Comme c'est dangereux d'oublier que derrière le sourire parfait se cache
une actrice perdue.
"Ce que je cherchais, c'était un mal gratuit,
dépourvu du moindre sens, je me disais, quand je l'aurais trouvé, un
héros naîtra dans le monde au fond de ma tête, et moi, je deviendrai
cent mille fois plus belle que maintenant. J'ai cherché ce héros pendant
ving-quatre ans. Et je l'ai enfin trouvé."
Débarquée du hall stérilisé d'un aéroport japonais dans la moiteur nauséabonde
de Singapour, Moeko contrôle chaque pore de sa peau qui ne transpire
pas dans son costume blanc, chapeau noir, lunettes de soleil, quatre
valises Harry Barton... Elle est la vingt et unième cliente de Takeo
Yûki depuis le début de l'année. Takeo est un jeune guide haut de gamme,
polyglote et sensible, accro au potage d'ailerons de requin. Pour Takeo,
Moeko Honma ne semble pas avoir d'existence charnelle, mais un drôle
de frisson lui parcourt l'échine en sa présence.
Le goût et la consistance légèrement visqueuse
des ailerons se sont enroulés autour de ma langue, mon gosier et mon
estomac, et j'en suis aussitôt devenu prisonnier.

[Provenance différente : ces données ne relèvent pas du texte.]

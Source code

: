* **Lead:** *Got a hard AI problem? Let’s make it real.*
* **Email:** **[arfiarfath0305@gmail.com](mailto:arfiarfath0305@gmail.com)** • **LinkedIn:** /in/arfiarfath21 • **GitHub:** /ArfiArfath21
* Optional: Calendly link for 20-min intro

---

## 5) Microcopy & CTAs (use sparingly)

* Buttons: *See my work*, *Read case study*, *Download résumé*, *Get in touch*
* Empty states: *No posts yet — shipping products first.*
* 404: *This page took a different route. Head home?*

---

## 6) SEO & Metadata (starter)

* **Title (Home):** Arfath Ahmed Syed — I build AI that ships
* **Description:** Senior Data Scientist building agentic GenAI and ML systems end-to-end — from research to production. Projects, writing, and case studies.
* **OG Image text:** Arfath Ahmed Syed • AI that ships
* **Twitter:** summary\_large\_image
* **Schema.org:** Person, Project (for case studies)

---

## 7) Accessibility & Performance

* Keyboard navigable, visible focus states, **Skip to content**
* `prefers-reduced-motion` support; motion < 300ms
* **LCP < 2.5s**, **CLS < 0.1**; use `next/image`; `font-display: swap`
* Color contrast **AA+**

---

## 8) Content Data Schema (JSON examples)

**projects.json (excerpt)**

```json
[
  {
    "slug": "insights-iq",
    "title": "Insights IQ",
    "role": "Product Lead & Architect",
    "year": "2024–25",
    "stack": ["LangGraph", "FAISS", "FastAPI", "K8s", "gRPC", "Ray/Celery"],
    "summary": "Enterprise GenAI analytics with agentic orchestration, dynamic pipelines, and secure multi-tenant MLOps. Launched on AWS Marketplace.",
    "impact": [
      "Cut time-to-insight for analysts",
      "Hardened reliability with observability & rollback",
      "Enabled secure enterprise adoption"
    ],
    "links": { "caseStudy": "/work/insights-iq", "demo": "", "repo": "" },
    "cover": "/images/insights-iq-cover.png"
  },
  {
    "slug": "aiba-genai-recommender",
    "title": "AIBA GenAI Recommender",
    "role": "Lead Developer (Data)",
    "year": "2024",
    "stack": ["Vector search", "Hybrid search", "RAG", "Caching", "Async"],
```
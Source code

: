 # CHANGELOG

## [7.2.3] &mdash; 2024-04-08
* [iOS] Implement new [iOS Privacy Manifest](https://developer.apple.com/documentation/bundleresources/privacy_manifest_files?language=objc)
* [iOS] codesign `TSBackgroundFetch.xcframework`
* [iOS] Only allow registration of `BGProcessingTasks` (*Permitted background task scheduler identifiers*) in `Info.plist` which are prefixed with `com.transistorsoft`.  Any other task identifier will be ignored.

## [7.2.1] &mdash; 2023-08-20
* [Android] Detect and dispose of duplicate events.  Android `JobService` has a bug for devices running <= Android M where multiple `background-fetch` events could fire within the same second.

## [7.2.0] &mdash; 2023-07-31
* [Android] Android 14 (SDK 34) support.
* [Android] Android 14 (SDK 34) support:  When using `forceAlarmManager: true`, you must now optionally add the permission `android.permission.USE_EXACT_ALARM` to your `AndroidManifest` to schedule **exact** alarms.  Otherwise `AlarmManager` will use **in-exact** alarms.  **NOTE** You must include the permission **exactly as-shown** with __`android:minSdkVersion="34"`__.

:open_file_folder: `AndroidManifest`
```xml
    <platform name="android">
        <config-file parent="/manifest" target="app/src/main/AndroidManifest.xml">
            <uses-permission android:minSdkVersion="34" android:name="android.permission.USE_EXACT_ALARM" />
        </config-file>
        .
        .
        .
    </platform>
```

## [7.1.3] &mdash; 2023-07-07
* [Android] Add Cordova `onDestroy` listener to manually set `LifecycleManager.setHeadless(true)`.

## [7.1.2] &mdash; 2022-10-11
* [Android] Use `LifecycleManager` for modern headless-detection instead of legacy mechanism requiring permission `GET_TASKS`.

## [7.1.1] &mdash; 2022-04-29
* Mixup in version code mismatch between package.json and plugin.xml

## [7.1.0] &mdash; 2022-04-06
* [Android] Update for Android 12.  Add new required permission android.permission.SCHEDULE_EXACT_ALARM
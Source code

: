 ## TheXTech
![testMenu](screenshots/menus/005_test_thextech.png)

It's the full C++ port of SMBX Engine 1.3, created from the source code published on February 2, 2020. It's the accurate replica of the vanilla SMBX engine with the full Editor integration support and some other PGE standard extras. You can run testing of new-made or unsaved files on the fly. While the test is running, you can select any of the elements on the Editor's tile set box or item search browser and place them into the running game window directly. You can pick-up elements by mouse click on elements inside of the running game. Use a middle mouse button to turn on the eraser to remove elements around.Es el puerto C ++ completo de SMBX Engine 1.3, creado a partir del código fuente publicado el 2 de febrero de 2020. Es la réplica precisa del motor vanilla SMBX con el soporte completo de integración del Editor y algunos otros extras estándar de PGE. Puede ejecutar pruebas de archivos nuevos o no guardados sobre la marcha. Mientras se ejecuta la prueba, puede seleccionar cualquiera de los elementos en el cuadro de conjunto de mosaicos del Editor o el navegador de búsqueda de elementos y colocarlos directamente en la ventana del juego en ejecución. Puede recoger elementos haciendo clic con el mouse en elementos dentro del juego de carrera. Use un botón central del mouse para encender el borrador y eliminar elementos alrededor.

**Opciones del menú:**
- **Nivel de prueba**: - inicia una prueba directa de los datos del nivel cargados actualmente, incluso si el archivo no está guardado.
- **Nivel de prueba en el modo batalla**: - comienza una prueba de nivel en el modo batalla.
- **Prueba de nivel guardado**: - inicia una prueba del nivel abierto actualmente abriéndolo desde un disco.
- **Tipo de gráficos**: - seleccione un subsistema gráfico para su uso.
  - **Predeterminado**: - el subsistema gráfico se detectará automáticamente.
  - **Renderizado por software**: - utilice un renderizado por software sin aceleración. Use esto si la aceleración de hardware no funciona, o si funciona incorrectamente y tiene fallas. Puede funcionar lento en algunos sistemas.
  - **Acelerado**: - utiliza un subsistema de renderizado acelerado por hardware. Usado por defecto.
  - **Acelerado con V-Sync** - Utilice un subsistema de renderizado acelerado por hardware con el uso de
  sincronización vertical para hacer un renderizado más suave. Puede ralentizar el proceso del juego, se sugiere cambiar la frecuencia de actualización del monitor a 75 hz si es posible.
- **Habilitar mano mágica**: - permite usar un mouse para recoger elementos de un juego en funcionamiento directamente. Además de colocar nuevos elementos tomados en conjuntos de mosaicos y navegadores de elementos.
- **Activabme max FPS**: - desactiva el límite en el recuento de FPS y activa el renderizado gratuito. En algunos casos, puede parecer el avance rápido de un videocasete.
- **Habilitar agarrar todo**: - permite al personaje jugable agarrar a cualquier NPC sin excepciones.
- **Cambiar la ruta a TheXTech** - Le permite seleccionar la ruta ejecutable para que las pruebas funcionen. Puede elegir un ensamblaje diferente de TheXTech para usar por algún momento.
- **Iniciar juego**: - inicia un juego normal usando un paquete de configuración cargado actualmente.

Pourquoi Moeko poursuit-elle Kariya jusqu'au Writer's Bar du Raffles
Hotel ? Peut-être seulement pour siroter un Singapour Sling (rose comme
un cul de vierge, versé dans un verre en forme de femme enceinte), ou
parce qu'elle est menée par une absolue nécessité : retrouver l'homme
qu'elle a aimé… On dit qu'elle n'a pas l'air d'avoir une once de sentimentalité
en elle, mais le Raffles Hotel n'a pas grand sens pour les gens qui
ne sont pas sentimentaux.
"Chaque fois que je te vois, je me rappelle
ces orchidées du front cambodgien."
Sous la plume vénéneuse de Murakami Ryu, le lecteur admire l'équilibre
qui s'effondre, tandis que les personnages s'insinuent dans les trous
noirs les uns des autres. Mondes intérieurs et extérieurs débordent
et s'envahissent, peuplés de spectres, abandonnés dans une station balnéaire
imaginaire. Excessive, parano et jalouse Moeko ; désabusé et en fuite
Kariya ; sain et sauf Takeo : leurs récits s'entrelacent, leurs fantasmes
s'éventrent dans une fétide odeur de durian.
L'orchestre a commencé à jouer un tango pareil
à une feuille de salade flétrie tombant lentement en tourbillonnant
d'un hamburger de McDonald's vieux de trois jours.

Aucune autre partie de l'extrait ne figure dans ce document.